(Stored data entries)
=== Section Start ===

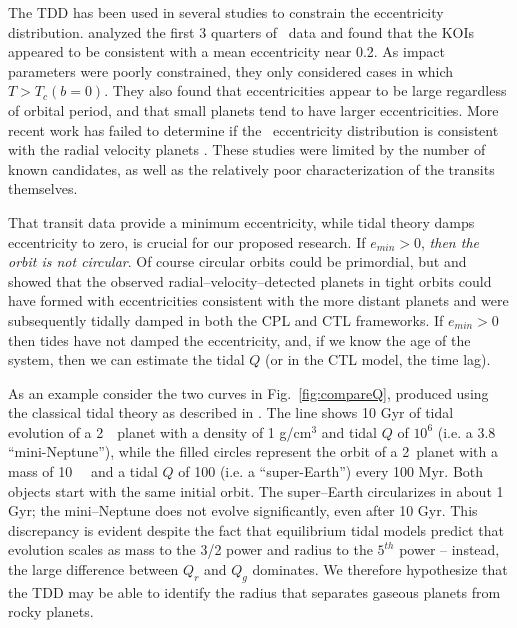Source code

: The TDD has been used in several studies to
constrain the eccentricity distribution. \cite{Moorhead11} analyzed
the first 3 quarters of \kepler~data and found that the KOIs appeared
to be consistent with a mean eccentricity near 0.2. As impact
parameters were poorly constrained, they only considered cases in
which $T > T_c(b=0)$. They also found that eccentricities appear to be
large regardless of orbital period, and that small planets tend to
have larger eccentricities. More recent work has failed to determine
if the \kepler~eccentricity distribution is consistent with the radial
velocity planets \citep{Plavchan12,Kane12}. These studies were limited
by the number of known candidates, as well as the relatively poor
characterization of the transits themselves.

\medskip
{\centerline{}}
\smallskip

That transit data provide a minimum eccentricity, while tidal theory
damps eccentricity to zero, is crucial for our proposed research. If
$e_{min} > 0$, \textit{then the orbit is not circular}.  Of course
circular orbits could be primordial, but \cite{Jackson08}
and \cite{Matsumura10} showed that the observed
radial--velocity--detected planets in tight orbits could have formed
with eccentricities consistent with the more distant planets and were
subsequently tidally damped in both the CPL and CTL frameworks.  If
$e_{min} > 0$ then tides have not damped the eccentricity, and, if we
know the age of the system, then we can estimate the tidal $Q$ (or in
the CTL model, the time lag).

As an example consider the two curves in Fig.~\ref{fig:compareQ}, produced using the classical tidal theory as described in \cite{Barnes13}.  The
line shows 10 Gyr of tidal evolution of a 2~\rearth~planet with a
density of 1 g/cm$^3$ and tidal $Q$ of $10^6$ (i.e. a 3.8~\mearth~
``mini-Neptune''), while the filled circles represent the orbit of a
2~\rearth planet with a mass of 10~\mearth~ and a tidal $Q$ of 100
(i.e. a ``super-Earth'') every 100 Myr.  Both objects start with the
same initial orbit.  The super--Earth circularizes in about 1 Gyr;
the mini--Neptune does not evolve significantly, even after 10 Gyr.
This discrepancy is evident despite the fact that equilibrium tidal
models predict that evolution scales as mass to the 3/2 power and
radius to the $5^{th}$ power -- instead, the large difference between
$Q_r$ and $Q_g$ dominates.  We therefore hypothesize that the TDD may
be able to identify the radius that separates gaseous planets from
rocky planets.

=== Section End ===

Assignment → Could the entries above be printed again exactly, apart from the pictures?

Task solution →
Source code

: The TDD has been used in several studies to
constrain the eccentricity distribution. \cite{Moorhead11} analyzed
the first 3 quarters of \kepler~data and found that the KOIs appeared
to be consistent with a mean eccentricity near 0.2. As impact
parameters were poorly constrained, they only considered cases in
which $T > T_c(b=0)$. They also found that eccentricities appear to be
large regardless of orbital period, and that small planets tend to
have larger eccentricities. More recent work has failed to determine
if the \kepler~eccentricity distribution is consistent with the radial
velocity planets \citep{Plavchan12,Kane12}. These studies were limited
by the number of known candidates, as well as the relatively poor
characterization of the transits themselves.

\medskip
{\centerline{}}
\smallskip

That transit data provide a minimum eccentricity, while tidal theory
damps eccentricity to zero, is crucial for our proposed research. If
$e_{min} > 0$, \textit{then the orbit is not circular}.  Of course
circular orbits could be primordial, but \cite{Jackson08}
and \cite{Matsumura10} showed that the observed
radial--velocity--detected planets in tight orbits could have formed
with eccentricities consistent with the more distant planets and were
subsequently tidally damped in both the CPL and CTL frameworks.  If
$e_{min} > 0$ then tides have not damped the eccentricity, and, if we
know the age of the system, then we can estimate the tidal $Q$ (or in
the CTL model, the time lag).

As an example consider the two curves in Fig.~\ref{fig:compareQ}, produced using the classical tidal theory as described in \cite{Barnes13}.  The
line shows 10 Gyr of tidal evolution of a 2~\rearth~planet with a
density of 1 g/cm$^3$ and tidal $Q$ of $10^6$ (i.e. a 3.8~\mearth~
``mini-Neptune''), while the filled circles represent the orbit of a
2~\rearth planet with a mass of 10~\mearth~ and a tidal $Q$ of 100
(i.e. a ``super-Earth'') every 100 Myr.  Both objects start with the
same initial orbit.  The super--Earth circularizes in about 1 Gyr;
the mini--Neptune does not evolve significantly, even after 10 Gyr.
This discrepancy is evident despite the fact that equilibrium tidal
models predict that evolution scales as mass to the 3/2 power and
radius to the $5^{th}$ power -- instead, the large difference between
$Q_r$ and $Q_g$ dominates.  We therefore hypothesize that the TDD may
be able to identify the radius that separates gaseous planets from
rocky planets.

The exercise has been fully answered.